PYD/YPG ağırlıklı SDG sözcüsü Talal Sello Reuters’e açıklama yapmış, “IŞİD’in kontrolündeki Tabka hava üssünü ele geçirdik” demiş.
Onlar mı ele geçirdi, Amerikan askerleri mi? Bu konuda bir açıklık yok.
Ne var ki, Pentagon öne çıkmak istemediği operasyonlarda, bilgilendirmeyi başkalarının üzerinden de yapabilir.
Örneğin, Amerikan deniz piyadeleri bir süre önce Rakka’nın doğusuna girdiklerinde benzer bir yöntem uygulamışlardı. İlginçtir, haberi de yine Reuters vermişti.

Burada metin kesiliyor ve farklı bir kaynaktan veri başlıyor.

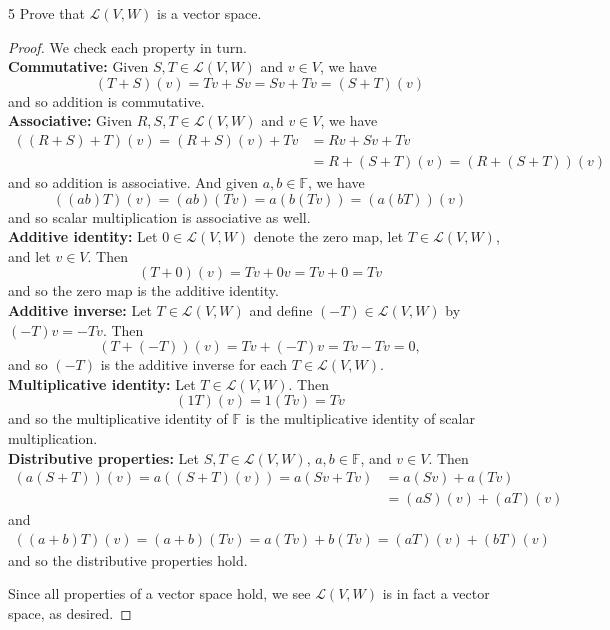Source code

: \documentclass[11pt]{extarticle}
\newenvironment{problem}[1]{\begin{prob*}{#1}{}}{\end{prob*}}
\newcommand{\F}{\mathbb{F}}
\newcommand{\Hom}{\mathcal{L}}
\begin{document}
\begin{problem}{5}
Prove that $\Hom(V,W)$ is a vector space.
\end{problem}
\begin{proof}
We check each property in turn.\\
\textbf{Commutative:}  Given $S,T\in\Hom(V,W)$ and $v\in V$, we have 
\begin{equation*}
(T+S)(v) = Tv + Sv = Sv + Tv = (S + T)(v)
\end{equation*} 
and so addition is commutative.\\
\textbf{Associative:} Given $R,S,T\in\Hom(V,W)$ and $v\in V$, we have 
\begin{align*}
((R + S) + T)(v) = (R+S)(v) + Tv &= Rv + Sv + Tv\\
&= R + (S + T)(v) = (R + (S + T))(v)
\end{align*}
and so addition is associative.  And given $a,b\in\F$, we have
\begin{equation*}
((ab)T)(v) = (ab)(Tv) = a(b(Tv)) = (a(bT))(v)
\end{equation*}
and so scalar multiplication is associative as well.\\
\textbf{Additive identity:} Let $0\in\Hom(V,W)$ denote the zero map, let $T\in\Hom(V,W)$, and let $v\in V$.  Then 
\begin{equation*}
(T + 0)(v) = Tv + 0v = Tv + 0 = Tv
\end{equation*}
and so the zero map is the additive identity.\\
\textbf{Additive inverse:} Let $T\in\Hom(V,W)$ and define $(-T)\in\Hom(V,W)$ by $(-T)v = -Tv$.  Then
\begin{equation*}
(T + (-T))(v) = Tv + (-T)v = Tv - Tv = 0,
\end{equation*}
and so $(-T)$ is the additive inverse for each $T\in\Hom(V,W)$.\\
\textbf{Multiplicative identity:}  Let $T\in\Hom(V,W)$.  Then
\begin{equation*}
(1T)(v) = 1(Tv) = Tv
\end{equation*}
and so the multiplicative identity of $\F$ is the multiplicative identity of scalar multiplication.\\
\textbf{Distributive properties:}  Let $S,T\in\Hom(V,W)$, $a,b\in\F$, and $v\in V$.  Then 
\begin{align*}
(a(S + T))(v) = a((S + T)(v)) = a(Sv + Tv) &= a(Sv) + a(Tv)\\
 & = (aS)(v) + (aT)(v)
\end{align*}
and
\begin{align*}
((a + b)T)(v) = (a+b)(Tv) = a(Tv) + b(Tv) = (aT)(v) + (bT)(v)
\end{align*}
and so the distributive properties hold.
\par Since all properties of a vector space hold, we see $\Hom(V,W)$ is in fact a vector space, as desired.
\end{proof}
\end{document}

Reuters’e açıklama yapan da Şiar Kürdi adında bir YPG komutanı olmuştu.
Tabii işin içinde Reuters de olunca Batı medyası haberi havada kapacaktı. Nitekim öyle oldu. BBC, Deutsche Welle, Amerikan’ın Sesi ve diğerleri… Hepsi, dünkü gündemlerinde başköşeyi ayırdılar SDG sözcüsü Sello’nun açıklamasına.
*
ABD’nin havadan ve karadan destek verdiği operasyon epey etkili olmuştu ki, IŞİD bile Tabka barajının çökmesinden korkuya kapılmış ve uyarıda bulunmak zorunda kalmıştı.
Amerika’nın Sesi’deki habere göre, Terör örgütü sosyal medyadan yayınladığı mesajda barajın artan hava saldırıları yüzünden çökme tehlikesiyle karşı karşıya kaldığını duyurdu.

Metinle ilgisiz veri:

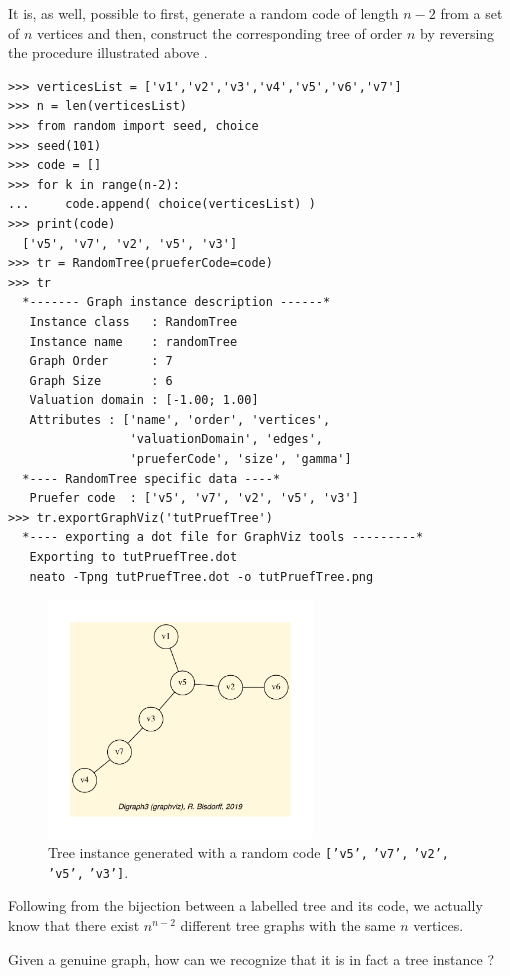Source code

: It is, as well, possible to first, generate a random \Pruefer code of length $n-2$ from a set of $n$ vertices and then, construct the corresponding tree of order $n$ by reversing the procedure illustrated above \citep{JPB-1991}.
\begin{lstlisting}[caption={Generating a tree graph with a random \Pruefer code.},label=list:22.2]
>>> verticesList = ['v1','v2','v3','v4','v5','v6','v7']
>>> n = len(verticesList)
>>> from random import seed, choice
>>> seed(101)
>>> code = []
>>> for k in range(n-2):
...     code.append( choice(verticesList) )
>>> print(code)
  ['v5', 'v7', 'v2', 'v5', 'v3']
>>> tr = RandomTree(prueferCode=code)
>>> tr
  *------- Graph instance description ------*
   Instance class   : RandomTree
   Instance name    : randomTree
   Graph Order      : 7
   Graph Size       : 6
   Valuation domain : [-1.00; 1.00]
   Attributes : ['name', 'order', 'vertices',
                 'valuationDomain', 'edges',
                 'prueferCode', 'size', 'gamma']
  *---- RandomTree specific data ----*
   Pruefer code  : ['v5', 'v7', 'v2', 'v5', 'v3']
>>> tr.exportGraphViz('tutPruefTree')
  *---- exporting a dot file for GraphViz tools ---------*
   Exporting to tutPruefTree.dot
   neato -Tpng tutPruefTree.dot -o tutPruefTree.png
\end{lstlisting}
\begin{figure}[h]
\sidecaption
\includegraphics[width=7cm]{Figures/tutPruefTree.pdf}
\caption{Tree instance generated with a random \Pruefer code \texttt{['v5',} \texttt{'v7',} \texttt{'v2',} \texttt{'v5',} \texttt{'v3']}.} 
\label{fig:22.2}       %
\end{figure}

Following from the bijection between a labelled tree and its \Pruefer code, we actually know that there exist $n^{n-2}$ different tree graphs with the same $n$ vertices.

Given a genuine graph, how can we recognize that it is in fact a tree instance ?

Galiba bu da bir ilkti. Yakan, yıkan, kafa kesen IŞİD şimdi bir tehlikeye karşı uyarıda bulunuyor ve ortak tavır alıyordu.
*
Ortam, tam da PYD/YPG’nin istediği gibi gelişmelere sahne olmaya başlamıştı. Örnekse PYD lideri Salih Müslim’in açıklamasıydı.

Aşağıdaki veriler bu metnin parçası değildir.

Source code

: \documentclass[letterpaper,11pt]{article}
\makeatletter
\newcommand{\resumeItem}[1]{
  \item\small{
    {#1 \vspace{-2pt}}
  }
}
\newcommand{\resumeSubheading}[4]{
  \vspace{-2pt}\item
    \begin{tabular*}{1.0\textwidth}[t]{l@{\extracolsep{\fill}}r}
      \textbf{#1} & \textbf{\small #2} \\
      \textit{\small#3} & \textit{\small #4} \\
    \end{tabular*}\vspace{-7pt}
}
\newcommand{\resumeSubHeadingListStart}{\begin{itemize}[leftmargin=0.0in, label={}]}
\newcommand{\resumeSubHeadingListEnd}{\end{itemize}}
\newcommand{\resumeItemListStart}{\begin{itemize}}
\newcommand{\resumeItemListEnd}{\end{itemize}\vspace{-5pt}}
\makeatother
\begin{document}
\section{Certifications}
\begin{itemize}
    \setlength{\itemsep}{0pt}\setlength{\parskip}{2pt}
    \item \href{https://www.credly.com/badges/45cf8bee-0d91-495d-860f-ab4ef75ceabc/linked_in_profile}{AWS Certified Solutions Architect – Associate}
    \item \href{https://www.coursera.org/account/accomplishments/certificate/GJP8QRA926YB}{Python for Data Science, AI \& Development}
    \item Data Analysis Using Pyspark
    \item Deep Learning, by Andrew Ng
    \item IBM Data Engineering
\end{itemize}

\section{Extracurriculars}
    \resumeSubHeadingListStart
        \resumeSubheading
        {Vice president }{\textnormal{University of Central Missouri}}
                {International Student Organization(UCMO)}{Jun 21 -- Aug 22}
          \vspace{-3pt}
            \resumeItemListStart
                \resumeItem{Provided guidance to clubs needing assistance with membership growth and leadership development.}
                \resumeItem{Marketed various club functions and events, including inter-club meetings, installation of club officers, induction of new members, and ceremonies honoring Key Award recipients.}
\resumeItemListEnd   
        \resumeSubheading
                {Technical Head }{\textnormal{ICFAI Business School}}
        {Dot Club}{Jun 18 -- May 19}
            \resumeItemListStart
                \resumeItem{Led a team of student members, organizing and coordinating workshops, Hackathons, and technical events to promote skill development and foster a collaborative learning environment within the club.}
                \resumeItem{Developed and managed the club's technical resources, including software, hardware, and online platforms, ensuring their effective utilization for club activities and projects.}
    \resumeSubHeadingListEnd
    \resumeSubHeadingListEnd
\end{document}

Müslim daha fazla beklemeden, “halk arzu ettiği takdirde” Rakka’nın da “Demokratik federal Rojava sistemine” dahil edilebileceğini söyledi.
Ve bu haber de Reuters’ten geldi.
Sistem, yerinden yönetim sistemiydi. Muhtemelen arkalarında ABD vardı. Belki Rusya da destek oluyordu.
Cenevre’de Suriye anayasası görüşülürken Suriyeli Kürtlerin bu konuyu gündeme getirmeleri beklenmiyor değildi. Ama Şam ne diyecekti?
Bilinen görüşlerinde bir değişiklik olmadıysa Suriye lideri Esad bu öneriyi kabul etmezdi.
*
Ne var ki, Cenevre’de iki öneri masaya getirilmiş ve tartışmaya açılmıştı. Sputnik’teki habere göre bunlardan birincisi “Suriyeli Kürtlerin bölgesel olarak ayrılması” önerisiydi.
Buna göre öneri, “sınırları belirlenerek Suriye devletiyle kesin olarak ayrılmış, Irak’taki otonom bölgeyle ya da Türkiye’deki Kürtlerle herhangi bir ilişkisi bulunmayan bir Kürt devletinin kurulmasını öngörüyordu”.
İkinci öneriyse, “Suriye’nin, gücün merkezde olduğu bir konfederasyon sistemine geçmesini” tartışmaya açıyordu. Bu da, “Kürtlerin kendi dilini, kültürünü, ifade özgürlüğünü ve yönetim birimlerini kullanabildiği bir otonomi” anlamına geliyordu.
*
Suriye sınırının hemen ardında planlar, projeler hazırlanmış da uygulamaya geçilmesi için düğmeye basılması bekleniyormuş gibi bir durum var.
Galiba zurnanın zırt diyeceği noktaya yaklaşıyoruz.